かつてアップルジャパンに140億円追徴課税

 消費税の免税制度はプラス面ばかりではありません。制度を悪用する外国人客も目立ち、転売目的にもかかわらず、消費税を逃れるケースが続出しているのです。

 最近の例で広く知られたのは、iPhoneなどを販売する米アップルの日本法人アップルジャパンをめぐるケースでしょう。2021年9月期までの2年間で、合計約140億円もの消費税を同社が追徴課税されたのです。

免税でiPhoneを買い転売する訪日外国人も(写真:アフロ)

 アップルの直営店では中国人客らがiPhoneなどの免税購入を繰り返していました。免税が適用されるのは、観光客らが土産物などとして日本国外に持ち出す場合に限られています。

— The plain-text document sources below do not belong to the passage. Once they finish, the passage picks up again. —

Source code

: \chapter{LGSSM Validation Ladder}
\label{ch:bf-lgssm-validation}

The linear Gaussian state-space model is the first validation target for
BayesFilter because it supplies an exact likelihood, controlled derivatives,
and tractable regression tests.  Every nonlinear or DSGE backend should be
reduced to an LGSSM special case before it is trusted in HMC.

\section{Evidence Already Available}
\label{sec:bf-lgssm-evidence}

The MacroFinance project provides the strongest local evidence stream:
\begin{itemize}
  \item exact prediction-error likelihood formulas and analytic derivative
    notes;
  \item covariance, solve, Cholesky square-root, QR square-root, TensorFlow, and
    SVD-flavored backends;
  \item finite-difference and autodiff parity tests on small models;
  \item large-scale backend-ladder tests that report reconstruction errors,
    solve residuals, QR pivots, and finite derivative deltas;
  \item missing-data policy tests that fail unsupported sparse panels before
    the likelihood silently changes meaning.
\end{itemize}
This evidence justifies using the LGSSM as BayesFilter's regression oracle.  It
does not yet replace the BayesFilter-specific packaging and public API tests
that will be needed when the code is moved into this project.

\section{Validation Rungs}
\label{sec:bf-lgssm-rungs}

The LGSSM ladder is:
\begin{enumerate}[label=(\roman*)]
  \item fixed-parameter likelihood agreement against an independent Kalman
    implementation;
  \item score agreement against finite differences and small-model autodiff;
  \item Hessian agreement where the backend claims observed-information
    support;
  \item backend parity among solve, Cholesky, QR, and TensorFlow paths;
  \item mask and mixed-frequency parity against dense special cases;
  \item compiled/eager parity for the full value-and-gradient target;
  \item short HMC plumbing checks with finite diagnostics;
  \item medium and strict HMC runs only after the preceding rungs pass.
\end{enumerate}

 消費税は日本国内での消費に対する課税であり、国外で消費する場合には課税しないという原則があるためです。しかし、密かに国内で販売したり、転売目的で外国に持ち出したりする場合には、免税取引が認められていません。

 それにもかかわらず、東京国税局が税務調査したところ、日本国内のアップル直営店では、明らかに転売が疑われる販売が相次いで行われていたとされ、販売総額約1400億円分について免税要件を満たしていないと指摘されたのです。当時の報道によれば、免税販売を巡る消費税の追徴額としては過去最大規模でした。

 東京国税局の調査では、1人で数百台ものiPhoneを免税で購入するケースもあったとされています。iPhoneは日本国内での販売価格が海外と比べて割安であり、転売業者は訪日客に報酬を与えて免税購入させ、商品を海外で転売して利益を得ていたとされています。

 化粧品やブランドものの革製品を免税で購入して日本国内で転売し、消費税分のサヤを稼ぐ手法も横行しているようです。